Gov. Chris Christie’s administration had asked the Court to stay a lower court order that the state allow same-sex couples to marry beginning next week.

But the state’s highest Court, in a unanimous decision issued on Oct. 18, said, “The state has advanced a number of arguments, but none of them overcome this reality: Same-sex couples who cannot marry are not treated equally under the law today. The harm to them is real, not abstract or speculative.”

“The New Jersey Supreme Court has sent a momentous and vital message to the entire country,” said Chad Griffin, president of the Human Rights Campaign. “No government should stand in the way of committed and loving couples seeking to marry. And I have no doubt that when this case is resolved on the merits, marriage equality will come to the Garden State permanently.”

At the National Gay and Lesbian Task Force, executive director Rea Carey said, “This is a huge victory for New Jersey families. It affirms what millions of people across the country already know — loving, committed same-sex couples and their families should be able to join in the celebration and responsibilities of marriage. It has been a long journey of changing hearts and minds, of breaking down walls and of shining a spotlight on our common humanity.”

Later on Oct. 18, Christie spokesman Michael Drewniak said the governor “firmly believes that this determination should be made by all the people of the state of New Jersey.”

But the governor also said the New Jersey Health Department would help towns carry out the state supreme Court ruling.

The supreme Court is expected to hear oral arguments on the lower court decision on the merits in the Lambda Legal case, which challenges the state’s ban on same-sex marriage, in January.

Unclear, as of mid-afternoon Oct. 18, was whether same-sex couples must wait 72 hours after receiving licenses to marry.
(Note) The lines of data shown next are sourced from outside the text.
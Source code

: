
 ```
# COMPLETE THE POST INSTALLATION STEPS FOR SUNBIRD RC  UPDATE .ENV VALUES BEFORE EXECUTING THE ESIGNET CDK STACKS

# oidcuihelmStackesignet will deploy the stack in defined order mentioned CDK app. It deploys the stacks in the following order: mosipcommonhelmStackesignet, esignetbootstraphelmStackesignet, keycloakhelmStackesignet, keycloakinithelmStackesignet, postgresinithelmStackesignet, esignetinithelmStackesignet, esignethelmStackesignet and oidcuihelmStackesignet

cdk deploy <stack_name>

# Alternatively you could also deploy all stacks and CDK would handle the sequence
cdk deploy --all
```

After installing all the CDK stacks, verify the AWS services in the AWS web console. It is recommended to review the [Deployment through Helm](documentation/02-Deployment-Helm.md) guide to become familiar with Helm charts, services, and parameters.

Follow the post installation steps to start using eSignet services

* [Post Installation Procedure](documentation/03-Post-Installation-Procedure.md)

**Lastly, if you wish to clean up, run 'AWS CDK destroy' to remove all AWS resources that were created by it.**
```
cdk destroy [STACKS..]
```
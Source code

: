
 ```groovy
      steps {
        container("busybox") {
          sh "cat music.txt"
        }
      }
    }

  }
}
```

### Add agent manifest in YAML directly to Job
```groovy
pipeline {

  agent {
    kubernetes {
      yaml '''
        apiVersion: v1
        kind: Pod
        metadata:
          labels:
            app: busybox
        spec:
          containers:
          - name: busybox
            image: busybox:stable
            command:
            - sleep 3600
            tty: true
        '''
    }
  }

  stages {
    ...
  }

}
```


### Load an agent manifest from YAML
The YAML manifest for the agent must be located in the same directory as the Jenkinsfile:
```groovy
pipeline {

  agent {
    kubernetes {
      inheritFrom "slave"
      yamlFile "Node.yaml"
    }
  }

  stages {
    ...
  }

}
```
That has been the requirement in New Jersey.

Some clerks in the Garden State were prepared to issue licenses on Oct. 18.

Also unclear is whether the state, effective Oct. 21, must recognize out-of-state same-sex marriages.

And, perhaps the biggest question, is how might the state deal with same-sex marriages if the state supreme court upholds the ban on gay marriage next year?

Same-sex couples can marry in 13 states and the District of Columbia.